What to produce:
The required result is every line of the records that includes "Windows".

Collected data
-*-
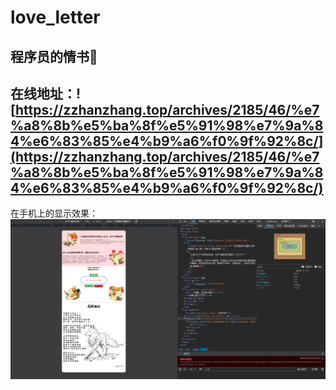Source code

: # love_letter
## 程序员的情书💌
## 在线地址：![https://zzhanzhang.top/archives/2185/46/%e7%a8%8b%e5%ba%8f%e5%91%98%e7%9a%84%e6%83%85%e4%b9%a6%f0%9f%92%8c/](https://zzhanzhang.top/archives/2185/46/%e7%a8%8b%e5%ba%8f%e5%91%98%e7%9a%84%e6%83%85%e4%b9%a6%f0%9f%92%8c/)
在手机上的显示效果：
![](latent-diffusion.png)

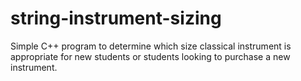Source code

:# string-instrument-sizing
Simple C++ program to determine which size classical instrument is appropriate for new students or students looking to purchase a new instrument.
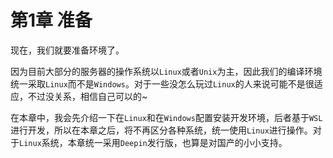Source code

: # 第1章 准备

现在，我们就要准备环境了。

因为目前大部分的服务器的操作系统以`Linux`或者`Unix`为主，因此我们的编译环境统一采取`Linux`而不是`Windows`。对于一些没怎么玩过`Linux`的人来说可能不是很适应，不过没关系，相信自己可以的~

在本章中，我会先介绍一下在`Linux`和在`Windows`配置安装开发环境，后者基于`WSL`进行开发，所以在本章之后，将不再区分各种系统，统一使用`Linux`进行操作。对于`Linux`系统，本章统一采用`Deepin`发行版，也算是对国产的小小支持。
-*-
Exercise output:
因为目前大部分的服务器的操作系统以`Linux`或者`Unix`为主，因此我们的编译环境统一采取`Linux`而不是`Windows`。对于一些没怎么玩过`Linux`的人来说可能不是很适应，不过没关系，相信自己可以的~
在本章中，我会先介绍一下在`Linux`和在`Windows`配置安装开发环境，后者基于`WSL`进行开发，所以在本章之后，将不再区分各种系统，统一使用`Linux`进行操作。对于`Linux`系统，本章统一采用`Deepin`发行版，也算是对国产的小小支持。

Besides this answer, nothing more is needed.